- [PROBLEM STATEMENT] Line by line, please look for the word "thumb" in the following records, then copy each line you find it in.

- [EXCERPTED DATA]
+++++

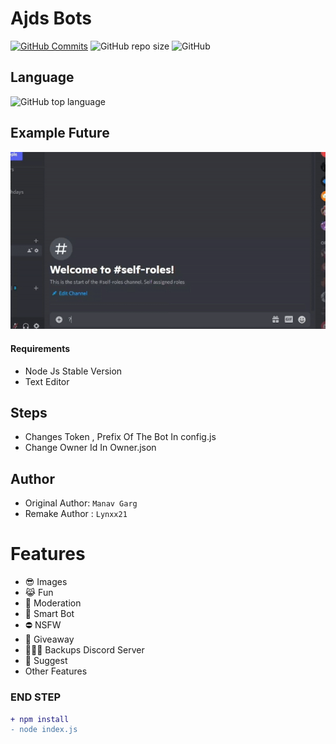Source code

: # Ajds Bots
[![GitHub Commits](https://img.shields.io/github/last-commit/Lynxx21/Ajdsbots-reverse?label=Last%20Commits)](https://github.com/Lynxx21/Ajdsbots-reverse.git)
![GitHub repo size](https://img.shields.io/github/repo-size/Lynxx21/Ajdsbots-reverse?label=Repo%20Size)
![GitHub](https://img.shields.io/github/license/Lynxx21/Ajdsbots-reverse?label=License)

## Language
![GitHub top language](https://img.shields.io/github/languages/top/Lynxx21/Ajdsbots-reverse?style=for-the-badge)

## Example Future

![Alt Text](photo/Example.gif)


#### Requirements
* Node Js Stable Version
* Text Editor

## Steps
* Changes Token , Prefix Of The Bot In config.js 
* Change Owner Id In Owner.json


## Author
* Original Author: `Manav Garg`
* Remake Author : `Lynxx21`

# Features 
* 😎 Images 
* 😹 Fun 
* 🤖 Moderation
* 👾 Smart Bot
* ⛔️ NSFW
* 🎉 Giveaway
* 👩🏻‍🏭 Backups Discord Server
* 🧲 Suggest
* Other Features

### END STEP
```diff
+ npm install
- node index.js
```


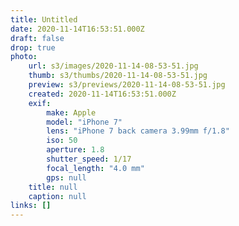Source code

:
 ```yaml
---
title: Untitled
date: 2020-11-14T16:53:51.000Z
draft: false
drop: true
photo:
    url: s3/images/2020-11-14-08-53-51.jpg
    thumb: s3/thumbs/2020-11-14-08-53-51.jpg
    preview: s3/previews/2020-11-14-08-53-51.jpg
    created: 2020-11-14T16:53:51.000Z
    exif:
        make: Apple
        model: "iPhone 7"
        lens: "iPhone 7 back camera 3.99mm f/1.8"
        iso: 50
        aperture: 1.8
        shutter_speed: 1/17
        focal_length: "4.0 mm"
        gps: null
    title: null
    caption: null
links: []
---
```

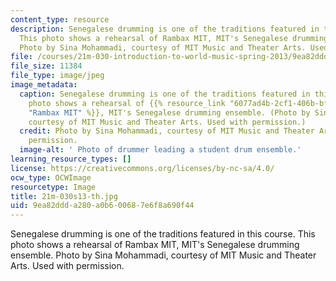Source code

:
 ```yaml
---
content_type: resource
description: Senegalese drumming is one of the traditions featured in this course.
  This photo shows a rehearsal of Rambax MIT, MIT's Senegalese drumming ensemble.
  Photo by Sina Mohammadi, courtesy of MIT Music and Theater Arts. Used with permission.
file: /courses/21m-030-introduction-to-world-music-spring-2013/9ea82ddda280a0b600687e6f8a690f44_21m-030s13-th.jpg
file_size: 11384
file_type: image/jpeg
image_metadata:
  caption: Senegalese drumming is one of the traditions featured in this course. This
    photo shows a rehearsal of {{% resource_link "6077ad4b-2cf1-406b-bf4d-77f48db0ae2a"
    "Rambax MIT" %}}, MIT's Senegalese drumming ensemble. (Photo by Sina Mohammadi,
    courtesy of MIT Music and Theater Arts. Used with permission.)
  credit: Photo by Sina Mohammadi, courtesy of MIT Music and Theater Arts. Used with
    permission.
  image-alt: ' Photo of drummer leading a student drum ensemble.'
learning_resource_types: []
license: https://creativecommons.org/licenses/by-nc-sa/4.0/
ocw_type: OCWImage
resourcetype: Image
title: 21m-030s13-th.jpg
uid: 9ea82ddd-a280-a0b6-0068-7e6f8a690f44
---
```

Senegalese drumming is one of the traditions featured in this course. This photo shows a rehearsal of Rambax MIT, MIT's Senegalese drumming ensemble. Photo by Sina Mohammadi, courtesy of MIT Music and Theater Arts. Used with permission.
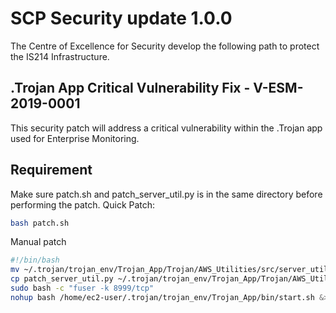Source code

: # SCP Security update 1.0.0

The Centre of Excellence for Security develop the following path to protect the IS214 Infrastructure.

## .Trojan App Critical Vulnerability Fix - V-ESM-2019-0001

This security patch will address a critical vulnerability within the .Trojan app used for Enterprise Monitoring.

## Requirement
Make sure patch.sh and patch_server_util.py is in the same directory before performing the patch.
Quick Patch:
```bash
bash patch.sh
```

Manual patch
```bash
#!/bin/bash
mv ~/.trojan/trojan_env/Trojan_App/Trojan/AWS_Utilities/src/server_util.py /tmp/backup_server_util.py
cp patch_server_util.py ~/.trojan/trojan_env/Trojan_App/Trojan/AWS_Utilities/src/server_util.py
sudo bash -c "fuser -k 8999/tcp"
nohup bash /home/ec2-user/.trojan/trojan_env/Trojan_App/bin/start.sh &>/dev/null &
```

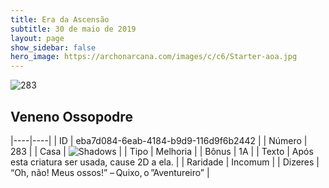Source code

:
 ```yaml
---
title: Era da Ascensão
subtitle: 30 de maio de 2019
layout: page
show_sidebar: false
hero_image: https://archonarcana.com/images/c/c6/Starter-aoa.jpg
---
```


![283](https://cdn.keyforgegame.com/media/card_front/pt/435_283_G3FWPV5J5Q4C_pt.png)

## Veneno Ossopodre

|----|----|
| ID | eba7d084-6eab-4184-b9d9-116d9f6b2442 |
| Número | 283 |
| Casa | ![Shadows](https://archonarcana.com/images/thumb/e/ee/Shadows.png/22px-Shadows.png "Sombras") |
| Tipo | Melhoria |
| Bônus | 1A |
| Texto | Após esta criatura ser usada, cause 2D a ela. |
| Raridade | Incomum |
| Dizeres | “Oh, não! Meus ossos!” – Quixo, o ”Aventureiro” |
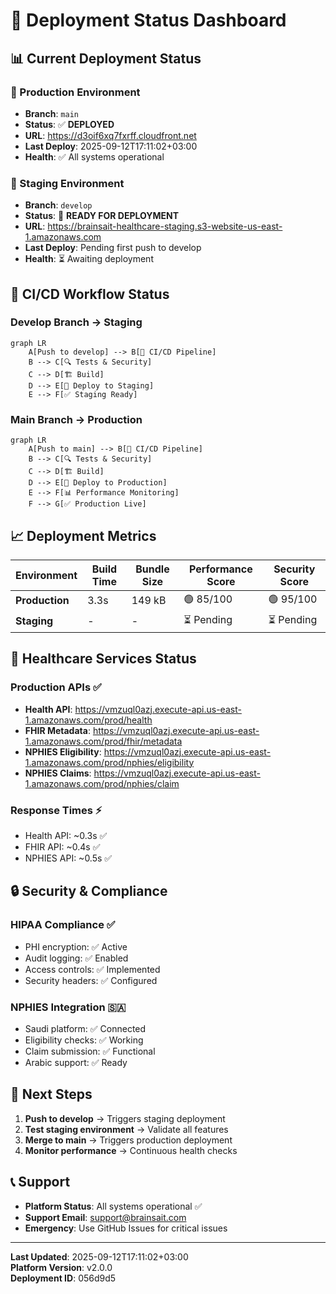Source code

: # 🚀 Deployment Status Dashboard

## 📊 Current Deployment Status

### **🏥 Production Environment** 
- **Branch**: `main` 
- **Status**: ✅ **DEPLOYED**
- **URL**: https://d3oif6xq7fxrff.cloudfront.net
- **Last Deploy**: 2025-09-12T17:11:02+03:00
- **Health**: ✅ All systems operational

### **🧪 Staging Environment**
- **Branch**: `develop`
- **Status**: 🔄 **READY FOR DEPLOYMENT**
- **URL**: https://brainsait-healthcare-staging.s3-website-us-east-1.amazonaws.com
- **Last Deploy**: Pending first push to develop
- **Health**: ⏳ Awaiting deployment

## 🔄 CI/CD Workflow Status

### **Develop Branch → Staging**
```mermaid
graph LR
    A[Push to develop] --> B[🧪 CI/CD Pipeline]
    B --> C[🔍 Tests & Security]
    C --> D[🏗️ Build]
    D --> E[🚀 Deploy to Staging]
    E --> F[✅ Staging Ready]
```

### **Main Branch → Production**
```mermaid
graph LR
    A[Push to main] --> B[🏥 CI/CD Pipeline]
    B --> C[🔍 Tests & Security]
    C --> D[🏗️ Build]
    D --> E[🚀 Deploy to Production]
    E --> F[📊 Performance Monitoring]
    F --> G[✅ Production Live]
```

## 📈 Deployment Metrics

| Environment | Build Time | Bundle Size | Performance Score | Security Score |
|-------------|------------|-------------|-------------------|----------------|
| **Production** | 3.3s | 149 kB | 🟢 85/100 | 🟢 95/100 |
| **Staging** | - | - | ⏳ Pending | ⏳ Pending |

## 🏥 Healthcare Services Status

### **Production APIs** ✅
- **Health API**: https://vmzuql0azj.execute-api.us-east-1.amazonaws.com/prod/health
- **FHIR Metadata**: https://vmzuql0azj.execute-api.us-east-1.amazonaws.com/prod/fhir/metadata
- **NPHIES Eligibility**: https://vmzuql0azj.execute-api.us-east-1.amazonaws.com/prod/nphies/eligibility
- **NPHIES Claims**: https://vmzuql0azj.execute-api.us-east-1.amazonaws.com/prod/nphies/claim

### **Response Times** ⚡
- Health API: ~0.3s ✅
- FHIR API: ~0.4s ✅
- NPHIES API: ~0.5s ✅

## 🔒 Security & Compliance

### **HIPAA Compliance** ✅
- PHI encryption: ✅ Active
- Audit logging: ✅ Enabled
- Access controls: ✅ Implemented
- Security headers: ✅ Configured

### **NPHIES Integration** 🇸🇦
- Saudi platform: ✅ Connected
- Eligibility checks: ✅ Working
- Claim submission: ✅ Functional
- Arabic support: ✅ Ready

## 🚀 Next Steps

1. **Push to develop** → Triggers staging deployment
2. **Test staging environment** → Validate all features
3. **Merge to main** → Triggers production deployment
4. **Monitor performance** → Continuous health checks

## 📞 Support

- **Platform Status**: All systems operational ✅
- **Support Email**: support@brainsait.com
- **Emergency**: Use GitHub Issues for critical issues

---
**Last Updated**: 2025-09-12T17:11:02+03:00  
**Platform Version**: v2.0.0  
**Deployment ID**: 056d9d5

+++++

- [ANSWER BOX]
    thumb: s3/thumbs/2020-11-14-08-53-51.jpg
| Casa | ![Shadows](https://archonarcana.com/images/thumb/e/ee/Shadows.png/22px-Shadows.png "Sombras") |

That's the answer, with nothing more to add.